EXERCISE DESCRIPTION: Set down the entries below exactly; drop the pictures.

PROVIDED ENTRIES:
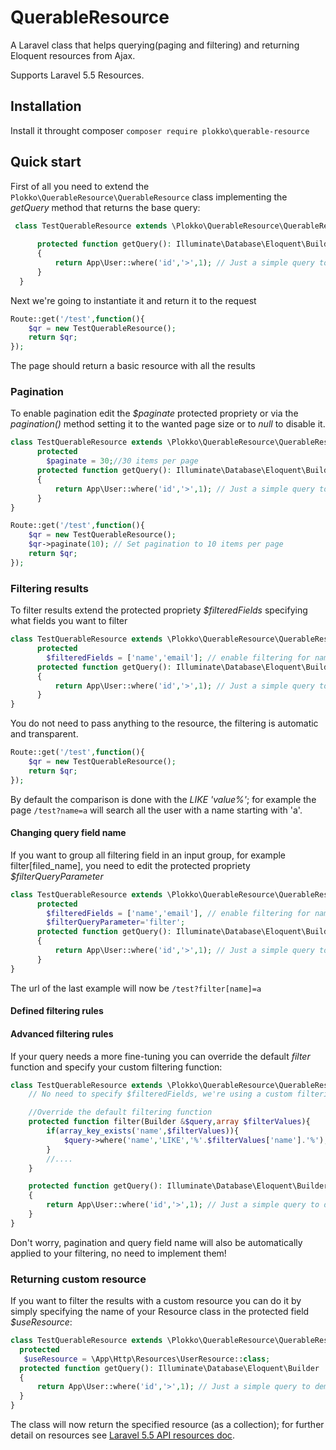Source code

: # QuerableResource
A Laravel class that helps querying(paging and filtering) and returning Eloquent resources from Ajax.

Supports Laravel 5.5 Resources.
## Installation
Install it throught composer `composer require plokko\querable-resource`

## Quick start
First of all you need to extend the `Plokko\QuerableResource\QuerableResource` class implementing the *getQuery* method that returns the base query:
```php
 class TestQuerableResource extends \Plokko\QuerableResource\QuerableResource {
 
      protected function getQuery(): Illuminate\Database\Eloquent\Builder
      {
          return App\User::where('id','>',1); // Just a simple query to demonstrate functionality
      }
  }

```
Next we're going to instantiate it and return it to the request
```php
Route::get('/test',function(){
    $qr = new TestQuerableResource();
    return $qr;
});
```
The page should return a basic resource with all the results

### Pagination
To enable pagination edit the *$paginate* protected propriety or via the *pagination()* method setting it to the wanted page size or to *null* to disable it.

```php
class TestQuerableResource extends \Plokko\QuerableResource\QuerableResource {
      protected
        $paginate = 30;//30 items per page
      protected function getQuery(): Illuminate\Database\Eloquent\Builder
      {
          return App\User::where('id','>',1); // Just a simple query to demonstrate functionality
      }
}
```
```php
Route::get('/test',function(){
    $qr = new TestQuerableResource();
    $qr->paginate(10); // Set pagination to 10 items per page
    return $qr;
});
```

### Filtering results
To filter results extend the protected propriety *$filteredFields* specifying what fields you want to filter

```php
class TestQuerableResource extends \Plokko\QuerableResource\QuerableResource {
      protected
        $filteredFields = ['name','email']; // enable filtering for name and email columns
      protected function getQuery(): Illuminate\Database\Eloquent\Builder
      {
          return App\User::where('id','>',1); // Just a simple query to demonstrate functionality
      }
}
```
You do not need to pass anything to the resource, the filtering is automatic and transparent.
```php
Route::get('/test',function(){
    $qr = new TestQuerableResource();
    return $qr;
});
```
By default the comparison is done with the *LIKE 'value%'*; for example the page `/test?name=a` will search all the user with a name starting with 'a'.
#### Changing query field name
If you want to group all filtering field in an input group, for example filter[filed_name], you need to edit the protected propriety *$filterQueryParameter* 

```php
class TestQuerableResource extends \Plokko\QuerableResource\QuerableResource {
      protected
        $filteredFields = ['name','email'], // enable filtering for name and email columns
        $filterQueryParameter='filter';
      protected function getQuery(): Illuminate\Database\Eloquent\Builder
      {
          return App\User::where('id','>',1); // Just a simple query to demonstrate functionality
      }
}
```
The url of the last example will now be `/test?filter[name]=a`

#### Defined filtering rules

#### Advanced filtering rules
If your query needs a more fine-tuning you can override the default *filter* function and specify your custom filtering function:
```php
class TestQuerableResource extends \Plokko\QuerableResource\QuerableResource {
	// No need to specify $filteredFields, we're using a custom filtering function

	//Override the default filtering function
    protected function filter(Builder &$query,array $filterValues){
		if(array_key_exists('name',$filterValues)){
			$query->where('name','LIKE','%'.$filterValues['name'].'%');//apply your filtering
		}
		//....
	}

	protected function getQuery(): Illuminate\Database\Eloquent\Builder
	{
		return App\User::where('id','>',1); // Just a simple query to demonstrate functionality
	}
}
```
Don't worry, pagination and query field name will also be automatically applied to your filtering, no need to implement them!

### Returning custom resource
If you want to filter the results with a custom resource you can do it by simply specifying the name of your Resource class in the protected field *$useResource*:
```php
class TestQuerableResource extends \Plokko\QuerableResource\QuerableResource {
  protected
   $useResource = \App\Http\Resources\UserResource::class;
  protected function getQuery(): Illuminate\Database\Eloquent\Builder
  {
	  return App\User::where('id','>',1); // Just a simple query to demonstrate functionality
  }
}

```
The class will now return the specified resource (as a collection);
for further detail on resources see [Laravel 5.5 API resources doc](url=https://laravel.com/docs/5.5/eloquent-resources).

EXERCISE OUTPUT:
Source code

: # QuerableResource
A Laravel class that helps querying(paging and filtering) and returning Eloquent resources from Ajax.

Supports Laravel 5.5 Resources.
## Installation
Install it throught composer `composer require plokko\querable-resource`

## Quick start
First of all you need to extend the `Plokko\QuerableResource\QuerableResource` class implementing the *getQuery* method that returns the base query:
```php
 class TestQuerableResource extends \Plokko\QuerableResource\QuerableResource {
 
      protected function getQuery(): Illuminate\Database\Eloquent\Builder
      {
          return App\User::where('id','>',1); // Just a simple query to demonstrate functionality
      }
  }

```
Next we're going to instantiate it and return it to the request
```php
Route::get('/test',function(){
    $qr = new TestQuerableResource();
    return $qr;
});
```
The page should return a basic resource with all the results

### Pagination
To enable pagination edit the *$paginate* protected propriety or via the *pagination()* method setting it to the wanted page size or to *null* to disable it.

```php
class TestQuerableResource extends \Plokko\QuerableResource\QuerableResource {
      protected
        $paginate = 30;//30 items per page
      protected function getQuery(): Illuminate\Database\Eloquent\Builder
      {
          return App\User::where('id','>',1); // Just a simple query to demonstrate functionality
      }
}
```
```php
Route::get('/test',function(){
    $qr = new TestQuerableResource();
    $qr->paginate(10); // Set pagination to 10 items per page
    return $qr;
});
```

### Filtering results
To filter results extend the protected propriety *$filteredFields* specifying what fields you want to filter

```php
class TestQuerableResource extends \Plokko\QuerableResource\QuerableResource {
      protected
        $filteredFields = ['name','email']; // enable filtering for name and email columns
      protected function getQuery(): Illuminate\Database\Eloquent\Builder
      {
          return App\User::where('id','>',1); // Just a simple query to demonstrate functionality
      }
}
```
You do not need to pass anything to the resource, the filtering is automatic and transparent.
```php
Route::get('/test',function(){
    $qr = new TestQuerableResource();
    return $qr;
});
```
By default the comparison is done with the *LIKE 'value%'*; for example the page `/test?name=a` will search all the user with a name starting with 'a'.
#### Changing query field name
If you want to group all filtering field in an input group, for example filter[filed_name], you need to edit the protected propriety *$filterQueryParameter* 

```php
class TestQuerableResource extends \Plokko\QuerableResource\QuerableResource {
      protected
        $filteredFields = ['name','email'], // enable filtering for name and email columns
        $filterQueryParameter='filter';
      protected function getQuery(): Illuminate\Database\Eloquent\Builder
      {
          return App\User::where('id','>',1); // Just a simple query to demonstrate functionality
      }
}
```
The url of the last example will now be `/test?filter[name]=a`

#### Defined filtering rules

#### Advanced filtering rules
If your query needs a more fine-tuning you can override the default *filter* function and specify your custom filtering function:
```php
class TestQuerableResource extends \Plokko\QuerableResource\QuerableResource {
	// No need to specify $filteredFields, we're using a custom filtering function

	//Override the default filtering function
    protected function filter(Builder &$query,array $filterValues){
		if(array_key_exists('name',$filterValues)){
			$query->where('name','LIKE','%'.$filterValues['name'].'%');//apply your filtering
		}
		//....
	}

	protected function getQuery(): Illuminate\Database\Eloquent\Builder
	{
		return App\User::where('id','>',1); // Just a simple query to demonstrate functionality
	}
}
```
Don't worry, pagination and query field name will also be automatically applied to your filtering, no need to implement them!

### Returning custom resource
If you want to filter the results with a custom resource you can do it by simply specifying the name of your Resource class in the protected field *$useResource*:
```php
class TestQuerableResource extends \Plokko\QuerableResource\QuerableResource {
  protected
   $useResource = \App\Http\Resources\UserResource::class;
  protected function getQuery(): Illuminate\Database\Eloquent\Builder
  {
	  return App\User::where('id','>',1); // Just a simple query to demonstrate functionality
  }
}

```
The class will now return the specified resource (as a collection);
for further detail on resources see [Laravel 5.5 API resources doc](url=https://laravel.com/docs/5.5/eloquent-resources).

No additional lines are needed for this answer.